Lara clutched my arm and smiled. ‘It all comes back to me now,’ she said, and we turned and looked at the queue, which was growing by the minute: that long line of lean, aching, pain-racked bodies now stretched halfway down Shaftesbury Avenue. Her eyes were shining with it all.
The anticipation of a job, the raw excitement of standing in the street with a hundred other dancers, but also the hedging of bets, the preparation for rejection, the expectation of failure – just to draw some of its sting. The girl in front of us began stretching.
‘What is it anyway?’ she sniffed. ‘Yet another Sherlock Holmes musical. Not the one that closed after a few months. The other one. The one that closed after a week. The one with the exclamation mark.’
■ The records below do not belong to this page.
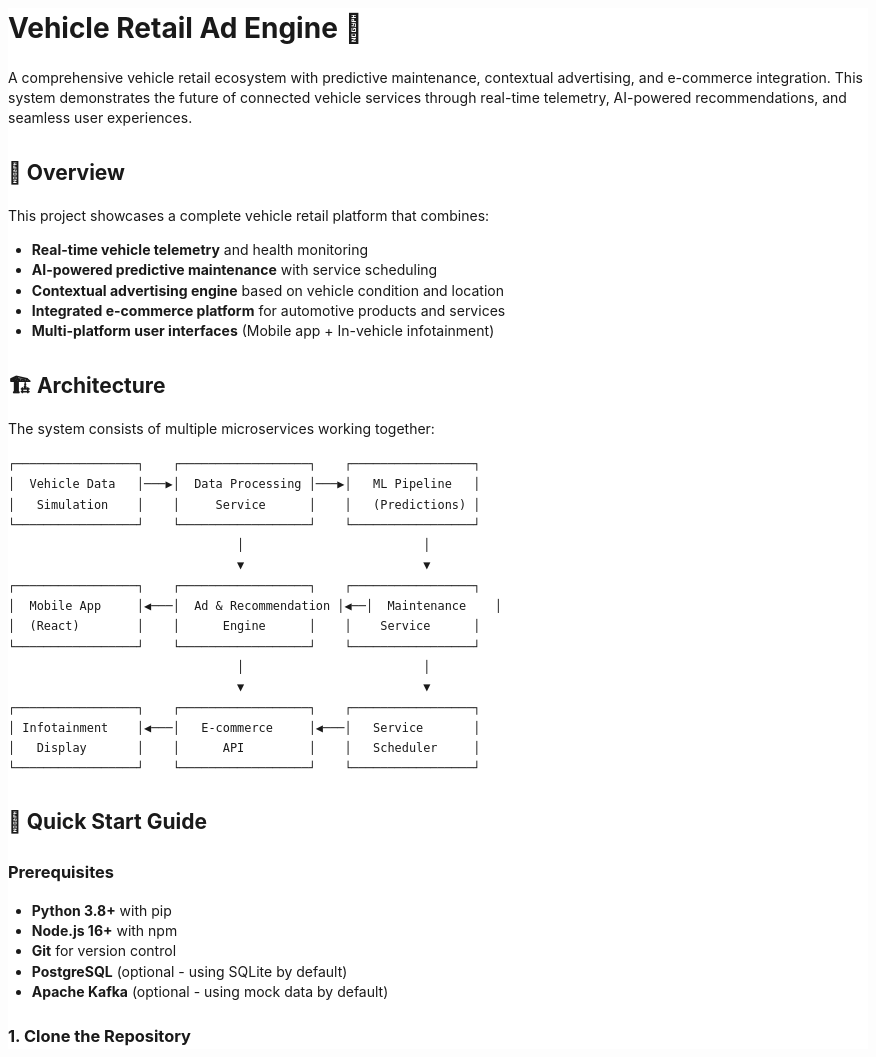 # Vehicle Retail Ad Engine 🚗

A comprehensive vehicle retail ecosystem with predictive maintenance, contextual advertising, and e-commerce integration. This system demonstrates the future of connected vehicle services through real-time telemetry, AI-powered recommendations, and seamless user experiences.

## 🌟 Overview

This project showcases a complete vehicle retail platform that combines:
- **Real-time vehicle telemetry** and health monitoring
- **AI-powered predictive maintenance** with service scheduling
- **Contextual advertising engine** based on vehicle condition and location
- **Integrated e-commerce platform** for automotive products and services
- **Multi-platform user interfaces** (Mobile app + In-vehicle infotainment)

## 🏗️ Architecture

The system consists of multiple microservices working together:

```
┌─────────────────┐    ┌──────────────────┐    ┌─────────────────┐
│  Vehicle Data   │───▶│  Data Processing │───▶│   ML Pipeline   │
│   Simulation    │    │     Service      │    │   (Predictions) │
└─────────────────┘    └──────────────────┘    └─────────────────┘
                                │                         │
                                ▼                         ▼
┌─────────────────┐    ┌──────────────────┐    ┌─────────────────┐
│  Mobile App     │◀───│  Ad & Recommendation │◀──│  Maintenance    │
│  (React)        │    │      Engine      │    │    Service      │
└─────────────────┘    └──────────────────┘    └─────────────────┘
                                │                         │
                                ▼                         ▼
┌─────────────────┐    ┌──────────────────┐    ┌─────────────────┐
│ Infotainment    │◀───│   E-commerce     │◀───│   Service       │
│   Display       │    │      API         │    │   Scheduler     │
└─────────────────┘    └──────────────────┘    └─────────────────┘
```

## 🚀 Quick Start Guide

### Prerequisites

- **Python 3.8+** with pip
- **Node.js 16+** with npm
- **Git** for version control
- **PostgreSQL** (optional - using SQLite by default)
- **Apache Kafka** (optional - using mock data by default)

### 1. Clone the Repository
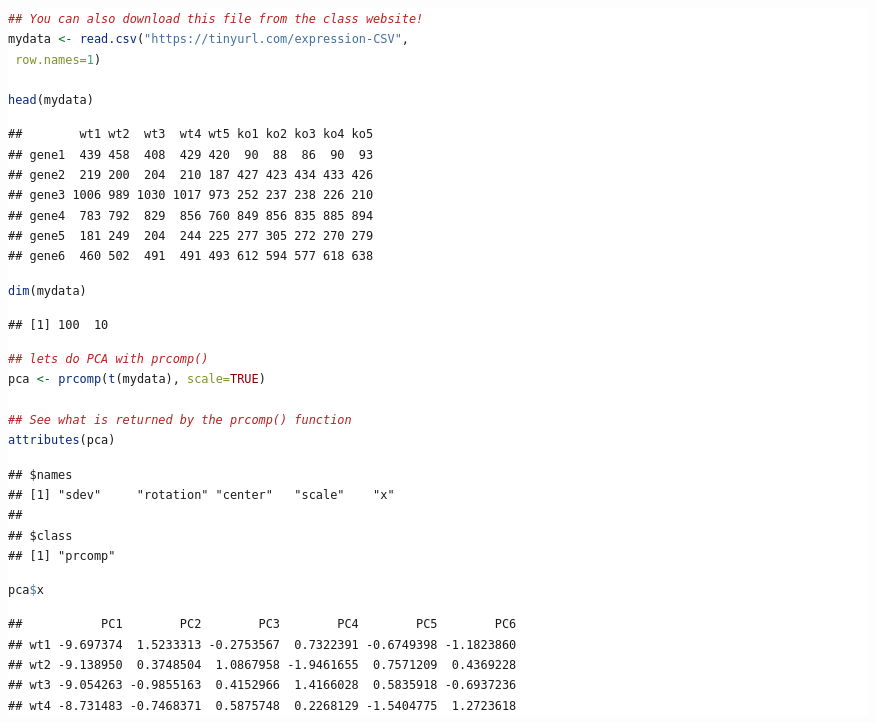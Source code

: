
 ``` r
## You can also download this file from the class website!
mydata <- read.csv("https://tinyurl.com/expression-CSV",
 row.names=1)

head(mydata)
```

    ##        wt1 wt2  wt3  wt4 wt5 ko1 ko2 ko3 ko4 ko5
    ## gene1  439 458  408  429 420  90  88  86  90  93
    ## gene2  219 200  204  210 187 427 423 434 433 426
    ## gene3 1006 989 1030 1017 973 252 237 238 226 210
    ## gene4  783 792  829  856 760 849 856 835 885 894
    ## gene5  181 249  204  244 225 277 305 272 270 279
    ## gene6  460 502  491  491 493 612 594 577 618 638

``` r
dim(mydata)
```

    ## [1] 100  10

``` r
## lets do PCA with prcomp()
pca <- prcomp(t(mydata), scale=TRUE) 

## See what is returned by the prcomp() function
attributes(pca) 
```

    ## $names
    ## [1] "sdev"     "rotation" "center"   "scale"    "x"       
    ## 
    ## $class
    ## [1] "prcomp"

``` r
pca$x
```

    ##           PC1        PC2        PC3        PC4        PC5        PC6
    ## wt1 -9.697374  1.5233313 -0.2753567  0.7322391 -0.6749398 -1.1823860
    ## wt2 -9.138950  0.3748504  1.0867958 -1.9461655  0.7571209  0.4369228
    ## wt3 -9.054263 -0.9855163  0.4152966  1.4166028  0.5835918 -0.6937236
    ## wt4 -8.731483 -0.7468371  0.5875748  0.2268129 -1.5404775  1.2723618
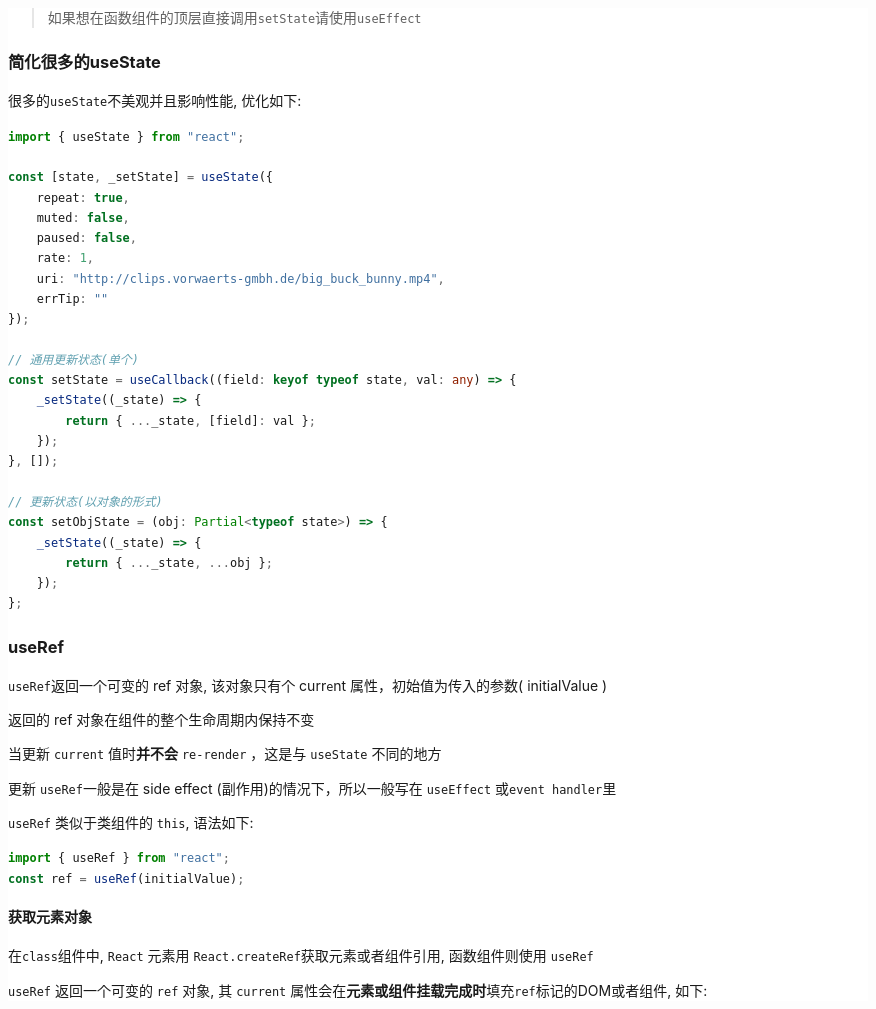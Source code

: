 >   如果想在函数组件的顶层直接调用`setState`请使用`useEffect`

### 简化很多的useState

很多的`useState`不美观并且影响性能, 优化如下: 

```ts
import { useState } from "react";

const [state, _setState] = useState({
	repeat: true,
	muted: false,
	paused: false,
	rate: 1,
	uri: "http://clips.vorwaerts-gmbh.de/big_buck_bunny.mp4",
	errTip: ""
});

// 通用更新状态(单个)
const setState = useCallback((field: keyof typeof state, val: any) => {
	_setState((_state) => {
		return { ..._state, [field]: val };
	});
}, []);

// 更新状态(以对象的形式)
const setObjState = (obj: Partial<typeof state>) => {
	_setState((_state) => {
		return { ..._state, ...obj };
	});
};
```

### useRef

`useRef`返回一个可变的 ref 对象, 该对象只有个 curr`e`nt 属性，初始值为传入的参数( initialValue )

返回的 ref 对象在组件的整个生命周期内保持不变

当更新 `current` 值时**并不会** `re-render` ，这是与 `useState` 不同的地方

更新 `useRef`一般是在 side effect (副作用)的情况下，所以一般写在 `useEffect` 或`event handler`里

`useRef` 类似于类组件的 `this`, 语法如下: 

```ts
import { useRef } from "react";
const ref = useRef(initialValue);
```

#### 获取元素对象

在`class`组件中, `React` 元素用 `React.createRef`获取元素或者组件引用, 函数组件则使用 `useRef`

`useRef` 返回一个可变的 `ref` 对象, 其 `current` 属性会在**元素或组件挂载完成时**填充`ref`标记的DOM或者组件, 如下: 

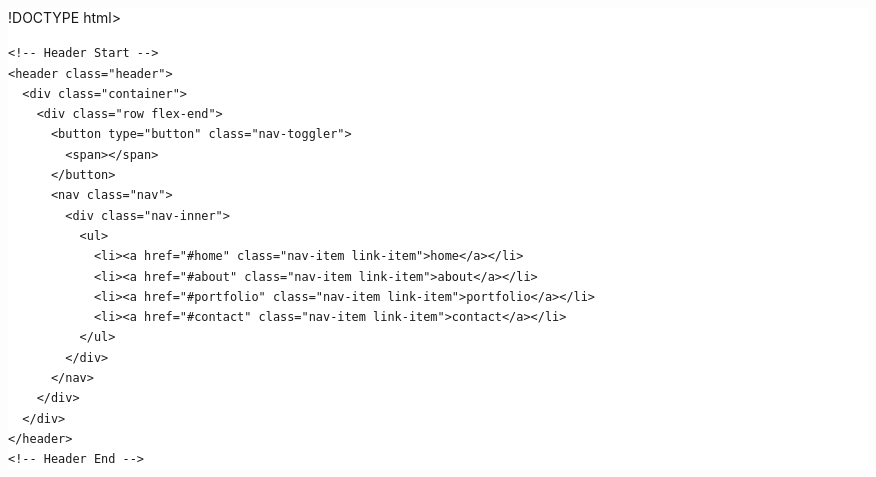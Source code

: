 !DOCTYPE html>
<html lang="en">

<head>
  <title> Glassmorphism - Portfolio Website </title>
  <meta charset="utf-8">
  <meta name="viewport" content="width=device-width, initial-scale=1">
  <link rel="stylesheet" href="font-awesome.css">
  <link rel="stylesheet" href="style.css">
</head>

<body>

  
  <div class="page-loader">
    <div></div>
    <div></div>
    <div></div>
  </div>
  

  
  <div class="bg-circles">
    <div class="circle-1"></div>
    <div class="circle-2"></div>
    <div class="circle-3"></div>
    <div class="circle-4"></div>
  </div>
  

  
  <div class="overlay">
  </div>
  

  
  <div class="main hidden">

    <!-- Header Start -->
    <header class="header">
      <div class="container">
        <div class="row flex-end">
          <button type="button" class="nav-toggler">
            <span></span>
          </button>
          <nav class="nav">
            <div class="nav-inner">
              <ul>
                <li><a href="#home" class="nav-item link-item">home</a></li>
                <li><a href="#about" class="nav-item link-item">about</a></li>
                <li><a href="#portfolio" class="nav-item link-item">portfolio</a></li>
                <li><a href="#contact" class="nav-item link-item">contact</a></li>
              </ul>
            </div>
          </nav>
        </div>
      </div>
    </header>
    <!-- Header End -->
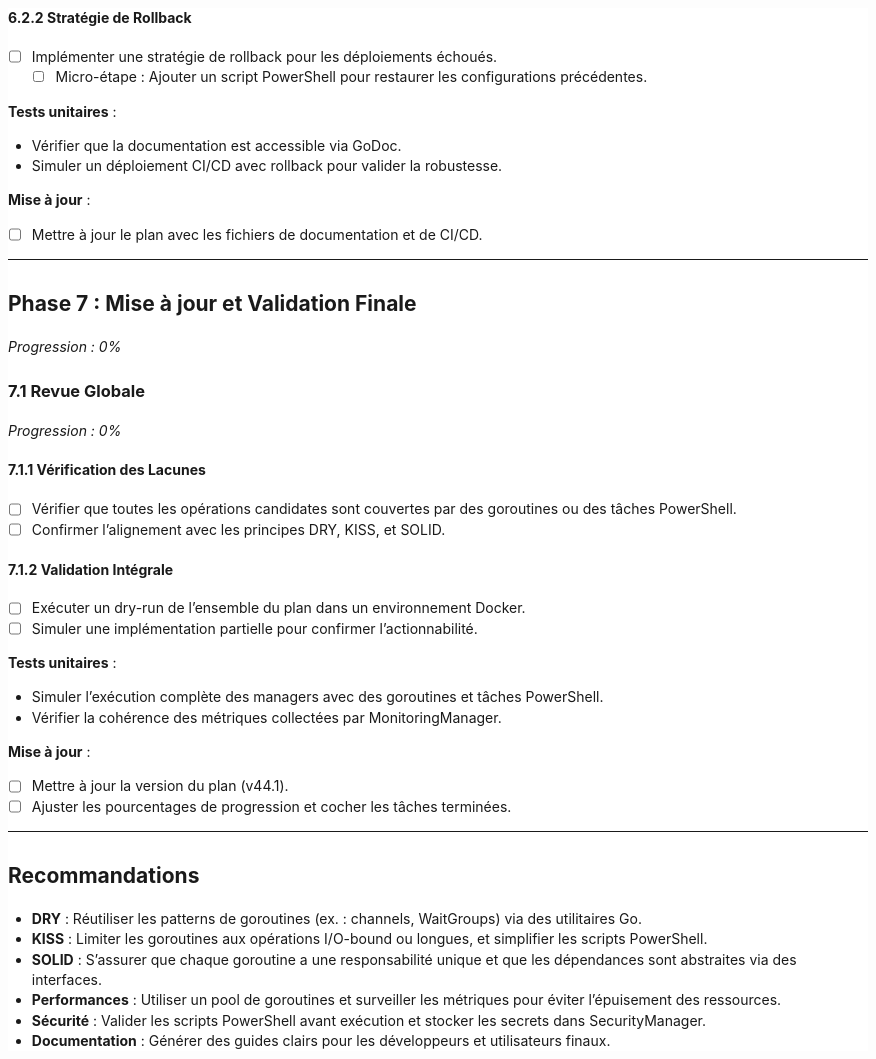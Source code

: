 #### 6.2.2 Stratégie de Rollback

- [ ] Implémenter une stratégie de rollback pour les déploiements échoués.
  - [ ] Micro-étape : Ajouter un script PowerShell pour restaurer les configurations précédentes.

**Tests unitaires** :
- Vérifier que la documentation est accessible via GoDoc.
- Simuler un déploiement CI/CD avec rollback pour valider la robustesse.

**Mise à jour** :
- [ ] Mettre à jour le plan avec les fichiers de documentation et de CI/CD.

---

## Phase 7 : Mise à jour et Validation Finale

*Progression : 0%*

### 7.1 Revue Globale

*Progression : 0%*

#### 7.1.1 Vérification des Lacunes

- [ ] Vérifier que toutes les opérations candidates sont couvertes par des goroutines ou des tâches PowerShell.
- [ ] Confirmer l’alignement avec les principes DRY, KISS, et SOLID.

#### 7.1.2 Validation Intégrale

- [ ] Exécuter un dry-run de l’ensemble du plan dans un environnement Docker.
- [ ] Simuler une implémentation partielle pour confirmer l’actionnabilité.

**Tests unitaires** :
- Simuler l’exécution complète des managers avec des goroutines et tâches PowerShell.
- Vérifier la cohérence des métriques collectées par MonitoringManager.

**Mise à jour** :
- [ ] Mettre à jour la version du plan (v44.1).
- [ ] Ajuster les pourcentages de progression et cocher les tâches terminées.

---

## Recommandations

- **DRY** : Réutiliser les patterns de goroutines (ex. : channels, WaitGroups) via des utilitaires Go.
- **KISS** : Limiter les goroutines aux opérations I/O-bound ou longues, et simplifier les scripts PowerShell.
- **SOLID** : S’assurer que chaque goroutine a une responsabilité unique et que les dépendances sont abstraites via des interfaces.
- **Performances** : Utiliser un pool de goroutines et surveiller les métriques pour éviter l’épuisement des ressources.
- **Sécurité** : Valider les scripts PowerShell avant exécution et stocker les secrets dans SecurityManager.
- **Documentation** : Générer des guides clairs pour les développeurs et utilisateurs finaux.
‘That’s right,’ Lara said. ‘I was in it.’
The girl looked blank. Then she looked at Lara more closely and perhaps believed her. What’s twenty years when you’re still a teenager? A lifetime.
When we were inside I hung at the back of the auditorium. The place seemed to be made of worn red velvet. There was one man sitting alone at the front of the stalls. He was a well-preserved old gentleman in dark glasses, like a rock star at sixty. When Lara came on to the stage with fifty other dancers I felt a shiver of fear and pride. A woman was on
stage with them. Thin as a whippet, bossy as a prison guard. Clapping her hands, getting them into line, giving them impatient instructions. The music started.